Britain dives back into normal life as India battles new surge

·3-min read

Britons enjoyed the freedoms of a pint and a haircut on Monday as months-long coronavirus curbs eased, although in South Asia record case numbers triggered tough new restrictions.

The sharp contrast in their fortunes exemplifies the mixed virus picture around the world, where fast vaccinating countries like Britain are leaving others behind.

More than 2.9 million people are now known to have died globally after catching Covid-19, with tens of millions infected.

India on Monday overtook Brazil as the country with the second-highest number of infections, after logging more than 168,000 new cases in a single day.

The recent, rapid increase of infections has taken the total number of cases there to 13.5 million, above Brazil's 13.48 million.

"The solution is for everyone to stay home for two months and end this (pandemic) once and for all. But the public doesn't listen," said Rohit, 28, a waiter in Mumbai.

"Nobody follows the rules in the restaurant... If we tell customers to wear masks, they are rude and disrespectful to us."

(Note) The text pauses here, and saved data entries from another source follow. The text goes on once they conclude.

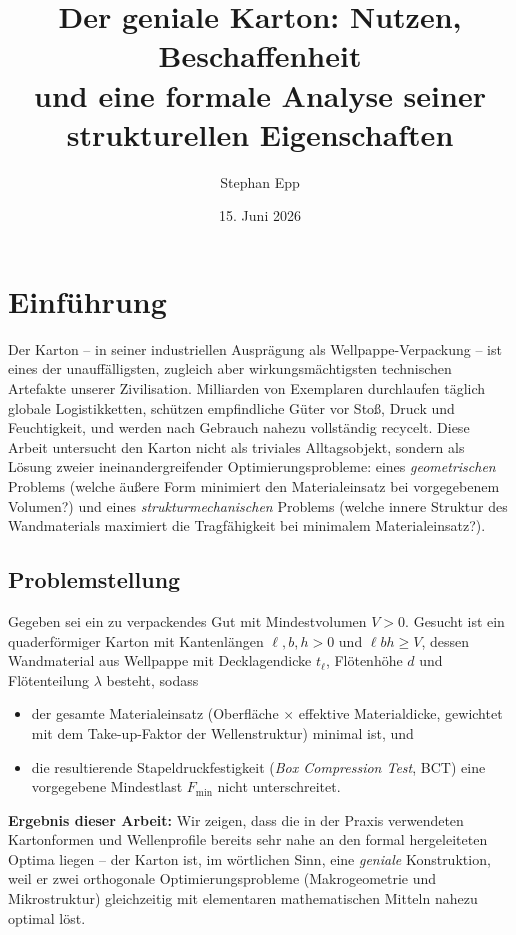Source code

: ﻿\documentclass[a4paper,12pt]{article}
\title{Der geniale Karton: Nutzen, Beschaffenheit\\ und eine formale Analyse seiner strukturellen Eigenschaften}
\author{Stephan Epp}
\date{15. Juni 2026}
\theoremstyle{definition}
\begin{document}
\maketitle

\tableofcontents
\newpage

\section{Einführung}

Der Karton -- in seiner industriellen Ausprägung als Wellpappe-Verpackung -- ist eines der
unauffälligsten, zugleich aber wirkungsmächtigsten technischen Artefakte unserer
Zivilisation. Milliarden von Exemplaren durchlaufen täglich globale Logistikketten,
schützen empfindliche Güter vor Stoß, Druck und Feuchtigkeit, und werden nach Gebrauch
nahezu vollständig recycelt. Diese Arbeit untersucht den Karton nicht als triviales
Alltagsobjekt, sondern als Lösung zweier ineinandergreifender Optimierungsprobleme:
eines \emph{geometrischen} Problems (welche äußere Form minimiert den Materialeinsatz
bei vorgegebenem Volumen?) und eines \emph{strukturmechanischen} Problems (welche
innere Struktur des Wandmaterials maximiert die Tragfähigkeit bei minimalem
Materialeinsatz?).

\subsection{Problemstellung}

Gegeben sei ein zu verpackendes Gut mit Mindestvolumen $V > 0$. Gesucht ist ein
quaderförmiger Karton mit Kantenlängen $\ell, b, h > 0$ und $\ell b h \geq V$, dessen
Wandmaterial aus Wellpappe mit Decklagendicke $t_\ell$, Flötenhöhe $d$ und Flötenteilung
$\lambda$ besteht, sodass

\begin{itemize}
	\item der gesamte Materialeinsatz (Oberfläche $\times$ effektive Materialdicke,
	      gewichtet mit dem Take-up-Faktor der Wellenstruktur) minimal ist, und
	\item die resultierende Stapeldruckfestigkeit (\emph{Box Compression Test},
	      BCT) eine vorgegebene Mindestlast $F_{\min}$ nicht unterschreitet.
\end{itemize}

\textbf{Ergebnis dieser Arbeit:} Wir zeigen, dass die in der Praxis verwendeten
Kartonformen und Wellenprofile bereits sehr nahe an den formal hergeleiteten Optima
liegen -- der Karton ist, im wörtlichen Sinn, eine \emph{geniale} Konstruktion, weil er
zwei orthogonale Optimierungsprobleme (Makrogeometrie und Mikrostruktur) gleichzeitig
mit elementaren mathematischen Mitteln nahezu optimal löst.
\end{document}
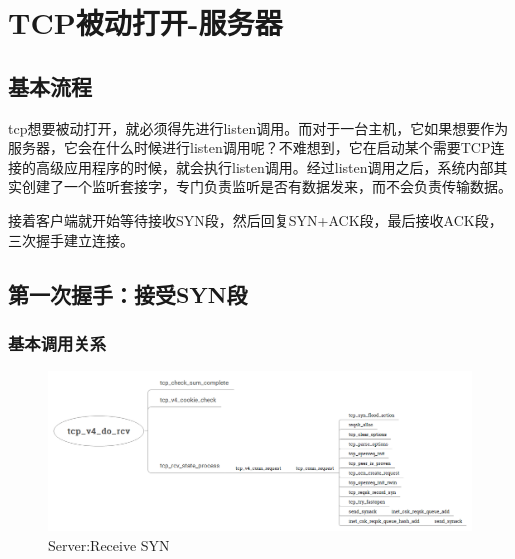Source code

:\section{TCP被动打开-服务器}
\label{sec:tcp_server_connect}
        \subsection{基本流程}
            tcp想要被动打开，就必须得先进行listen调用。而对于一台主机，它如果想要作为服务器，它会在什么时候进行listen调用呢？不难想到，它在启动某个需要TCP连接的高级应用程序的时候，就会执行listen调用。经过listen调用之后，系统内部其实创建了一个监听套接字，专门负责监听是否有数据发来，而不会负责传输数据。

            接着客户端就开始等待接收SYN段，然后回复SYN+ACK段，最后接收ACK段，三次握手建立连接。 
        \subsection{第一次握手：接受SYN段}
            \subsubsection{基本调用关系}
                \begin{figure}[htb]        
                    \centering
                    \includegraphics[width=\textwidth]{images/Server:Receive_SYN.png}
                    \caption{Server:Receive SYN}
                    \label{Server:Receive SYN}
                \end{figure}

Experts have warned that huge, mostly maskless and tightly packed crowds at political rallies, mass religious festivals and other public places have fuelled the new wave of cases.

In the Himalayan city Haridwar on Monday, maskless Hindu pilgrims squeezed shoulder-to-shoulder on the banks of the Ganges River jostling for a dip as they observed a Kumbh Mela ritual, despite the risk of infection.

Held once every three years, Kumbh Mela is often labelled the world's largest religious gathering, but the 2021 event has posed a challenge to health officials who are struggling to enforce pandemic safety measures.

Several regions have tightened curbs on activity while Maharashtra, India's wealthiest state and current epicentre of the country's epidemic, imposed a weekend lockdown and night curfew.

But the government is desperate to avoid a repeat of last year's nationwide March shutdown -- one of the world's toughest -– which caused widespread human and economic misery.

Meanwhile Bangladesh has already resorted to drastic measures, announcing Monday it will shutter all offices for eight days, in an attempt to staunch its own spiralling outbreak.

The South Asian nation of 160 million people will virtually seal itself off, shutting down both international and domestic transportation starting Wednesday.

All stores, except those supplying food, will close.

"There is no alternative now," Farhad Hossain, junior minister for public administration, said ahead of the clampdown.

- Glimmers of hope –

But elsewhere, there were glimmers of hope in the drawn-out fight against the pandemic.

English pubs and restaurants can now serve people outside, a move welcomed by the hard-hit hospitality sector despite forecasts of wintry temperatures.

"It'll be great to see everybody again and see all the locals," Louise Porter, landlady of The Crown Inn in Askrigg, northern England, told AFP.

"Our lives have just been turned upside down, just like everybody else's," she said, adding, "we're still here to tell the tale".

Barbers, hairdressers, indoor gyms and swimming pools have also gotten the go-ahead to reopen.

Retail parks and high streets are anticipating a shopping spree, hoping that the partial reprieve after more than three months of stay-at-home orders will trigger a much-needed economic windfall.

Once the worst affected country in Europe, Britain launched a successful vaccination campaign coupled with lockdown measures that cut deaths by 95 percent and cases by 90 percent from January.

In France, now the continent's worst-hit country, an expansion of the vaccine rollout on Monday has buoyed optimism among lockdown-weary residents. Everyone over 55 years old is now eligible for Johnson & Johnson and AstraZeneca jabs.

Even as the initially sluggish inoculation campaign ramps up, epidemiologists have cautioned against reopening schools anytime soon.

Yet in Greece, high school students were welcomed back to campus for the first time in five months on Monday. Students and teachers will be tested for Covid-19 twice per week, but the reopening has some health experts worried since the country is still in the grips of the pandemic.